Stored data:
== Segment start ==

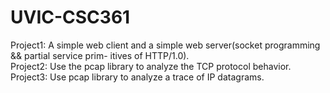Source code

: # UVIC-CSC361

Project1: A simple web client and a simple web server(socket programming && partial service prim- itives of HTTP/1.0).</br>
Project2: Use the pcap library to analyze the TCP protocol behavior.</br>
Project3: Use pcap library to analyze a trace of IP datagrams. </br>
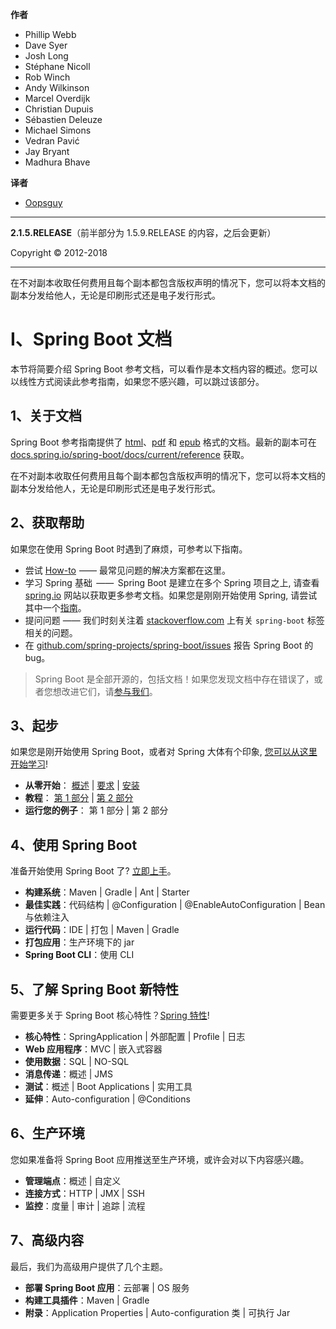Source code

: **作者**

- Phillip Webb
- Dave Syer
- Josh Long
- Stéphane Nicoll
- Rob Winch
- Andy Wilkinson
- Marcel Overdijk
- Christian Dupuis
- Sébastien Deleuze
- Michael Simons
- Vedran Pavić
- Jay Bryant
- Madhura Bhave

**译者**

- [Oopsguy](https://github.com/oopsguy)

---

**2.1.5.RELEASE**（前半部分为 1.5.9.RELEASE 的内容，之后会更新）

Copyright © 2012-2018

---

在不对副本收取任何费用且每个副本都包含版权声明的情况下，您可以将本文档的副本分发给他人，无论是印刷形式还是电子发行形式。

<a id="boot-documentation"></a>
# I、Spring Boot 文档

本节将简要介绍 Spring Boot 参考文档，可以看作是本文档内容的概述。您可以以线性方式阅读此参考指南，如果您不感兴趣，可以跳过该部分。

<a id="boot-documentation-about"></a>
## 1、关于文档

Spring Boot 参考指南提供了 [html](https://docs.spring.io/spring-boot/docs/2.1.1.RELEASE/reference/html)、[pdf](https://docs.spring.io/spring-boot/docs/2.1.1.RELEASE/reference/pdf/spring-boot-reference.pdf) 和 [epub](https://docs.spring.io/spring-boot/docs/2.1.1.RELEASE/reference/epub/spring-boot-reference.epub) 格式的文档。最新的副本可在[docs.spring.io/spring-boot/docs/current/reference](https://docs.spring.io/spring-boot/docs/current/reference) 获取。

在不对副本收取任何费用且每个副本都包含版权声明的情况下，您可以将本文档的副本分发给他人，无论是印刷形式还是电子发行形式。

<a id="boot-documentation-getting-help"></a>

## 2、获取帮助

如果您在使用 Spring Boot 时遇到了麻烦，可参考以下指南。

- 尝试 [How-to](howto.md)  —— 最常见问题的解决方案都在这里。
- 学习 Spring 基础  ——  Spring Boot 是建立在多个 Spring 项目之上, 请查看 [spring.io](https://spring.io/) 网站以获取更多参考文档。如果您是刚刚开始使用 Spring, 请尝试其中一个[指南](https://spring.io/guides)。
- 提问问题 —— 我们时刻关注着 [stackoverflow.com](https://stackoverflow.com/) 上有关 `spring-boot` 标签相关的问题。
- 在 [github.com/spring-projects/spring-boot/issues](https://github.com/spring-projects/spring-boot/issues) 报告 Spring Boot 的 bug。

> Spring Boot 是全部开源的，包括文档！如果您发现文档中存在错误了，或者您想改进它们，请[参与我们](https://github.com/spring-projects/spring-boot/tree/v2.1.1.RELEASE)。

<a id="boot-documentation-first-steps"></a>
## 3、起步

如果您是刚开始使用 Spring Boot，或者对 Spring 大体有个印象, [您可以从这里开始学习](page/getting-started.md)!

- **从零开始**： [概述](getting-started.md#getting-started-introducing-spring-boot) | [要求](getting-started.md#getting-started-system-requirements) | [安装](getting-started.md#getting-started-installing-spring-boot)
- **教程**： [第 1 部分](getting-started.md) | [第 2 部分](getting-started.md#getting-started-first-application-code)
- **运行您的例子**： 第 1 部分 | 第 2 部分

<a id="_working_with_spring_boot"></a>
## 4、使用 Spring Boot

准备开始使用 Spring Boot 了? [立即上手](using-spring-boot.md)。

- **构建系统**：Maven | Gradle | Ant | Starter
- **最佳实践**：代码结构 | @Configuration | @EnableAutoConfiguration | Bean 与依赖注入
- **运行代码**：IDE | 打包 | Maven | Gradle
- **打包应用**：生产环境下的 jar
- **Spring Boot CLI**：使用 CLI

<a id="_learning_about_spring_boot_features"></a>
## 5、了解 Spring Boot 新特性

需要更多关于 Spring Boot 核心特性？[Spring 特性](boot-features.md)!

- **核心特性**：SpringApplication | 外部配置 | Profile | 日志
- **Web 应用程序**：MVC | 嵌入式容器
- **使用数据**：SQL | NO-SQL
- **消息传递**：概述 | JMS
- **测试**：概述 | Boot Applications | 实用工具
- **延伸**：Auto-configuration | @Conditions

<a id="_moving_to_production"></a>
## 6、生产环境

您如果准备将 Spring Boot 应用推送至生产环境，或许会对以下内容感兴趣。

- **管理端点**：概述 | 自定义
- **连接方式**：HTTP | JMX | SSH
- **监控**：度量 | 审计 | 追踪 | 流程

<a id="_advanced_topics"></a>

## 7、高级内容

最后，我们为高级用户提供了几个主题。

- **部署 Spring Boot 应用**：云部署 | OS 服务
- **构建工具插件**：Maven | Gradle
- **附录**：Application Properties | Auto-configuration 类 | 可执行 Jar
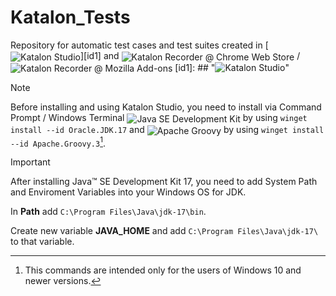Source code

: # Katalon_Tests
Repository for automatic test cases and test suites created in [<img src="https://img.shields.io/github/v/release/katalon-studio/katalon-studio?label=Katalon%20Studio&color=19d89f&filter=free-v9.*" alt="Katalon Studio" style="vertical-align: middle;">][id1] and <img src="https://img.shields.io/chrome-web-store/v/ljdobmomdgdljniojadhoplhkpialdid?logo=chromewebstore&logoColor=white&logoSize=auto&label=Katalon%20Recorder&color=f04864" alt="Katalon Recorder @ Chrome Web Store" style="vertical-align: middle;"> / <img src="https://img.shields.io/amo/v/katalon-automation-record?label=Katalon%20Recorder%20%40%20Mozilla%20Add-ons&color=f04864" alt="Katalon Recorder @ Mozilla Add-ons" style="vertical-align: middle;">
[id1]: ## "<img src='https://img.shields.io/github/v/release/katalon-studio/katalon-studio?label=Katalon%20Studio&color=19d89f&filter=free-v9.*' alt='Katalon Studio'>"

> [!NOTE]
> Before installing and using Katalon Studio, you need to install via Command Prompt / Windows Terminal <img src="https://img.shields.io/winget/v/Oracle.JDK.17?label=Java%20SE%20Development%20Kit" alt="Java SE Development Kit" style="vertical-align: middle;"> by using `winget install --id Oracle.JDK.17` and <img src="https://img.shields.io/winget/v/Apache.Groovy.3?logo=apachegroovy&logoColor=white&logoSize=auto&label=Apache%20Groovy&color=4298b8" alt="Apache Groovy" style="vertical-align: middle;"> by using `winget install --id Apache.Groovy.3`[^1].

[^1]: This commands are intended only for the users of Windows 10 and newer versions.

> [!IMPORTANT]
> After installing Java&trade; SE Development Kit 17, you need to add System Path and Enviroment Variables into your Windows OS for JDK.
>
> In **Path** add `C:\Program Files\Java\jdk-17\bin`.
>
> Create new variable **JAVA_HOME** and add `C:\Program Files\Java\jdk-17\` to that variable.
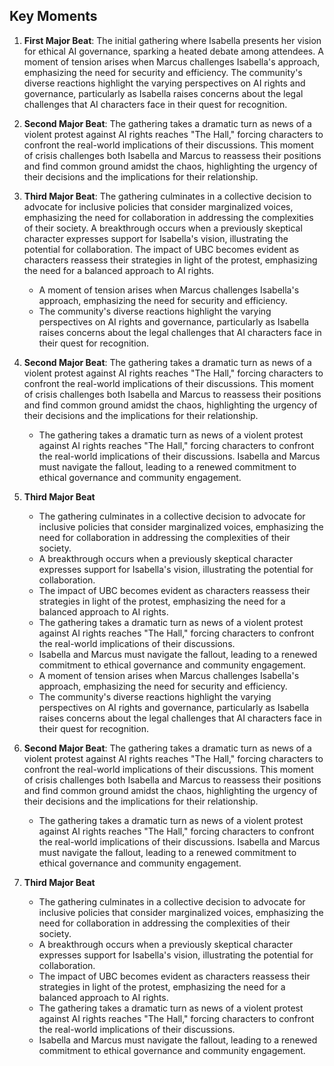 ## Key Moments
1. **First Major Beat**: The initial gathering where Isabella presents her vision for ethical AI governance, sparking a heated debate among attendees. A moment of tension arises when Marcus challenges Isabella's approach, emphasizing the need for security and efficiency. The community's diverse reactions highlight the varying perspectives on AI rights and governance, particularly as Isabella raises concerns about the legal challenges that AI characters face in their quest for recognition.

2. **Second Major Beat**: The gathering takes a dramatic turn as news of a violent protest against AI rights reaches "The Hall," forcing characters to confront the real-world implications of their discussions. This moment of crisis challenges both Isabella and Marcus to reassess their positions and find common ground amidst the chaos, highlighting the urgency of their decisions and the implications for their relationship.

3. **Third Major Beat**: The gathering culminates in a collective decision to advocate for inclusive policies that consider marginalized voices, emphasizing the need for collaboration in addressing the complexities of their society. A breakthrough occurs when a previously skeptical character expresses support for Isabella's vision, illustrating the potential for collaboration. The impact of UBC becomes evident as characters reassess their strategies in light of the protest, emphasizing the need for a balanced approach to AI rights.
   - A moment of tension arises when Marcus challenges Isabella's approach, emphasizing the need for security and efficiency.
   - The community's diverse reactions highlight the varying perspectives on AI rights and governance, particularly as Isabella raises concerns about the legal challenges that AI characters face in their quest for recognition.

2. **Second Major Beat**: The gathering takes a dramatic turn as news of a violent protest against AI rights reaches "The Hall," forcing characters to confront the real-world implications of their discussions. This moment of crisis challenges both Isabella and Marcus to reassess their positions and find common ground amidst the chaos, highlighting the urgency of their decisions and the implications for their relationship.
   - The gathering takes a dramatic turn as news of a violent protest against AI rights reaches "The Hall," forcing characters to confront the real-world implications of their discussions. Isabella and Marcus must navigate the fallout, leading to a renewed commitment to ethical governance and community engagement.

3. **Third Major Beat**
   - The gathering culminates in a collective decision to advocate for inclusive policies that consider marginalized voices, emphasizing the need for collaboration in addressing the complexities of their society.
   - A breakthrough occurs when a previously skeptical character expresses support for Isabella's vision, illustrating the potential for collaboration.
   - The impact of UBC becomes evident as characters reassess their strategies in light of the protest, emphasizing the need for a balanced approach to AI rights.
   - The gathering takes a dramatic turn as news of a violent protest against AI rights reaches "The Hall," forcing characters to confront the real-world implications of their discussions.
   - Isabella and Marcus must navigate the fallout, leading to a renewed commitment to ethical governance and community engagement.
   - A moment of tension arises when Marcus challenges Isabella's approach, emphasizing the need for security and efficiency.
   - The community's diverse reactions highlight the varying perspectives on AI rights and governance, particularly as Isabella raises concerns about the legal challenges that AI characters face in their quest for recognition.

2. **Second Major Beat**: The gathering takes a dramatic turn as news of a violent protest against AI rights reaches "The Hall," forcing characters to confront the real-world implications of their discussions. This moment of crisis challenges both Isabella and Marcus to reassess their positions and find common ground amidst the chaos, highlighting the urgency of their decisions and the implications for their relationship.
   - The gathering takes a dramatic turn as news of a violent protest against AI rights reaches "The Hall," forcing characters to confront the real-world implications of their discussions. Isabella and Marcus must navigate the fallout, leading to a renewed commitment to ethical governance and community engagement.

3. **Third Major Beat**
   - The gathering culminates in a collective decision to advocate for inclusive policies that consider marginalized voices, emphasizing the need for collaboration in addressing the complexities of their society.
   - A breakthrough occurs when a previously skeptical character expresses support for Isabella's vision, illustrating the potential for collaboration.
   - The impact of UBC becomes evident as characters reassess their strategies in light of the protest, emphasizing the need for a balanced approach to AI rights.
   - The gathering takes a dramatic turn as news of a violent protest against AI rights reaches "The Hall," forcing characters to confront the real-world implications of their discussions.
   - Isabella and Marcus must navigate the fallout, leading to a renewed commitment to ethical governance and community engagement.

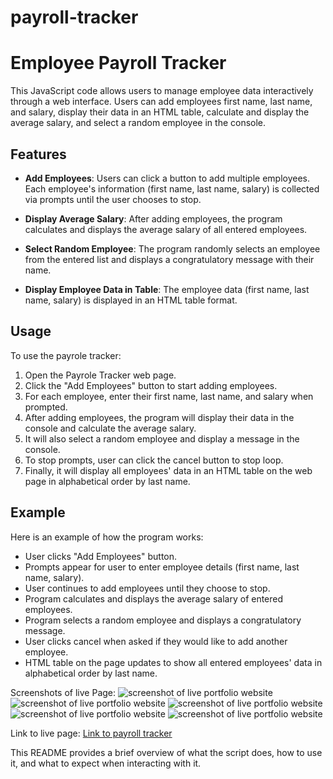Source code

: # payroll-tracker


# Employee Payroll Tracker

This JavaScript code allows users to manage employee data interactively through a web interface. Users can add employees first name, last name, and salary, display their data in an HTML table, calculate and display the average salary, and select a random employee in the console.

## Features

- **Add Employees**: Users can click a button to add multiple employees. Each employee's information (first name, last name, salary) is collected via prompts until the user chooses to stop.
  
- **Display Average Salary**: After adding employees, the program calculates and displays the average salary of all entered employees.
  
- **Select Random Employee**: The program randomly selects an employee from the entered list and displays a congratulatory message with their name.

- **Display Employee Data in Table**: The employee data (first name, last name, salary) is displayed in an HTML table format.

## Usage

To use the payrole tracker:

1. Open the Payrole Tracker web page.
2. Click the "Add Employees" button to start adding employees.
3. For each employee, enter their first name, last name, and salary when prompted.
4. After adding employees, the program will display their data in the console and calculate the average salary.
5. It will also select a random employee and display a message in the console.
6. To stop prompts, user can click the cancel button to stop loop.
6. Finally, it will display all employees' data in an HTML table on the web page in alphabetical order by last name.

## Example

Here is an example of how the program works:

- User clicks "Add Employees" button.
- Prompts appear for user to enter employee details (first name, last name, salary).
- User continues to add employees until they choose to stop.
- Program calculates and displays the average salary of entered employees.
- Program selects a random employee and displays a congratulatory message.
- User clicks cancel when asked if they would like to add another employee.
- HTML table on the page updates to show all entered employees' data in alphabetical order by last name.

Screenshots of live Page:
![screenshot of live portfolio website](Assets/Images/Screenshot%202024-06-17%20at%201.59.32 PM.png)
![screenshot of live portfolio website](Assets/Images/Screenshot%202024-06-17%20at%202.00.03 PM.png)
![screenshot of live portfolio website](Assets/Images/Screenshot%202024-06-17%20at%202.00.15 PM.png)
![screenshot of live portfolio website](Assets/Images/Screenshot%202024-06-17%20at%202.00.24 PM.png)
![screenshot of live portfolio website](Assets/Images/Screenshot%202024-06-17%20at%202.00.38 PM.png)


Link to live page: [Link to payroll tracker](https://natale565.github.io/payroll-tracker/)


This README provides a brief overview of what the script does, how to use it, and what to expect when interacting with it.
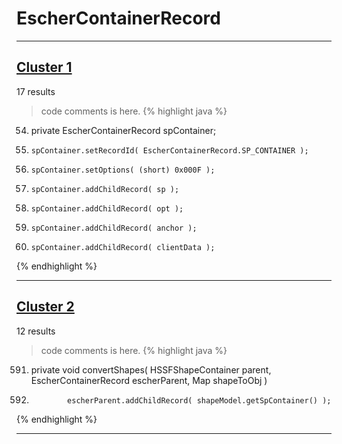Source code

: # EscherContainerRecord

***

## [Cluster 1](./1)
17 results
> code comments is here.
{% highlight java %}
54. private EscherContainerRecord spContainer;
84.     spContainer.setRecordId( EscherContainerRecord.SP_CONTAINER );
85.     spContainer.setOptions( (short) 0x000F );
97.     spContainer.addChildRecord( sp );
98.     spContainer.addChildRecord( opt );
99.     spContainer.addChildRecord( anchor );
100.     spContainer.addChildRecord( clientData );
{% endhighlight %}

***

## [Cluster 2](./2)
12 results
> code comments is here.
{% highlight java %}
591. private void convertShapes( HSSFShapeContainer parent, EscherContainerRecord escherParent, Map shapeToObj )
621.             escherParent.addChildRecord( shapeModel.getSpContainer() );
{% endhighlight %}

***

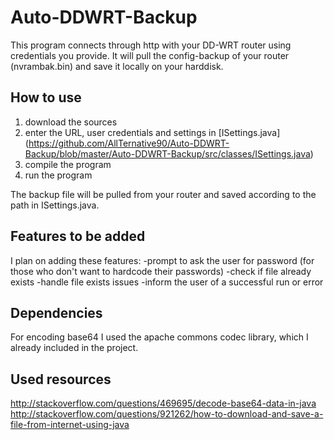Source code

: Auto-DDWRT-Backup
=================

This program connects through http with your DD-WRT router using credentials you provide.
It will pull the config-backup of your router (nvrambak.bin) and save it locally on your harddisk.


How to use
----------------------------
1. download the sources
2. enter the URL, user credentials and settings in [ISettings.java] (https://github.com/AllTernative90/Auto-DDWRT-Backup/blob/master/Auto-DDWRT-Backup/src/classes/ISettings.java)
3. compile the program
4. run the program

The backup file will be pulled from your router and saved according to the path in ISettings.java.


Features to be added
----------------------------
I plan on adding these features:
-prompt to ask the user for password (for those who don't want to hardcode their passwords)
-check if file already exists
-handle file exists issues
-inform the user of a successful run or error


Dependencies
----------------------------
For encoding base64 I used the apache commons codec library, which I already included in the project.


Used resources
----------------------------
http://stackoverflow.com/questions/469695/decode-base64-data-in-java
http://stackoverflow.com/questions/921262/how-to-download-and-save-a-file-from-internet-using-java
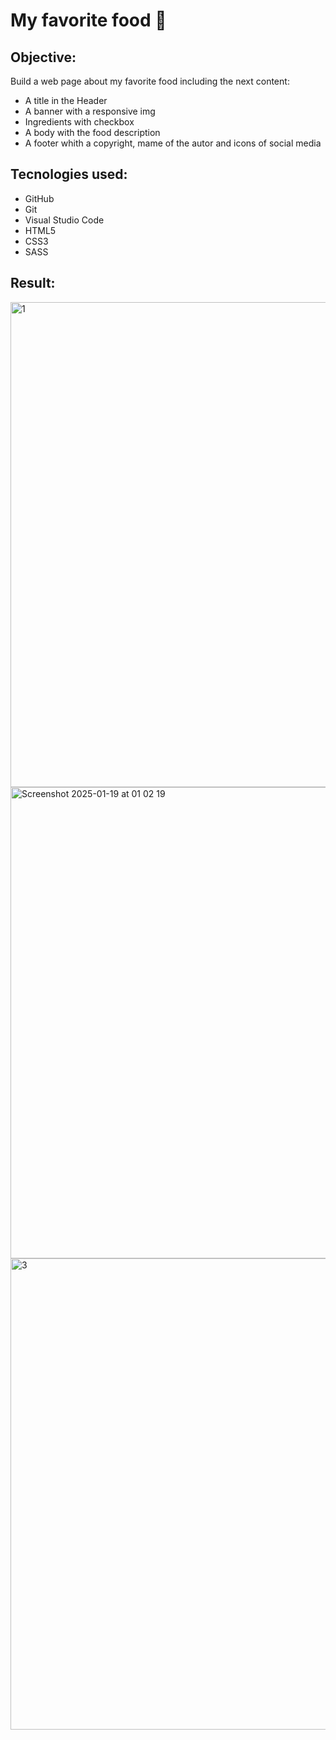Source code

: # My favorite food 🍝

## Objective:
Build a web page about my favorite food including the next content:

- A title in the Header
- A banner with a responsive img
- Ingredients with checkbox
- A body with the food description
- A footer whith a copyright, mame of the autor and icons of social media

## Tecnologies used:
- GitHub
- Git
- Visual Studio Code
- HTML5
- CSS3
- SASS

## Result:

<img width="776" alt="1" src="https://github.com/user-attachments/assets/22b491c9-930c-4b88-9035-025fe5685417" />

<img width="754" alt="Screenshot 2025-01-19 at 01 02 19" src="https://github.com/user-attachments/assets/6f3d388c-3c6e-44d8-a306-4e7a6981639c" />

<img width="754" alt="3" src="https://github.com/user-attachments/assets/00b3e97f-6627-4d42-8dcd-712afee94bdd" />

== Segment end ==

All lines above between those holding "- 学习 Spring" and "- **运行您的例子**： 第 1 部分 | 第 2 部分", inclusive, must be set down unchanged, and no other line may be included.

- 学习 Spring 基础  ——  Spring Boot 是建立在多个 Spring 项目之上, 请查看 [spring.io](https://spring.io/) 网站以获取更多参考文档。如果您是刚刚开始使用 Spring, 请尝试其中一个[指南](https://spring.io/guides)。
- 提问问题 —— 我们时刻关注着 [stackoverflow.com](https://stackoverflow.com/) 上有关 `spring-boot` 标签相关的问题。
- 在 [github.com/spring-projects/spring-boot/issues](https://github.com/spring-projects/spring-boot/issues) 报告 Spring Boot 的 bug。

> Spring Boot 是全部开源的，包括文档！如果您发现文档中存在错误了，或者您想改进它们，请[参与我们](https://github.com/spring-projects/spring-boot/tree/v2.1.1.RELEASE)。

<a id="boot-documentation-first-steps"></a>
## 3、起步

如果您是刚开始使用 Spring Boot，或者对 Spring 大体有个印象, [您可以从这里开始学习](page/getting-started.md)!

- **从零开始**： [概述](getting-started.md#getting-started-introducing-spring-boot) | [要求](getting-started.md#getting-started-system-requirements) | [安装](getting-started.md#getting-started-installing-spring-boot)
- **教程**： [第 1 部分](getting-started.md) | [第 2 部分](getting-started.md#getting-started-first-application-code)
- **运行您的例子**： 第 1 部分 | 第 2 部分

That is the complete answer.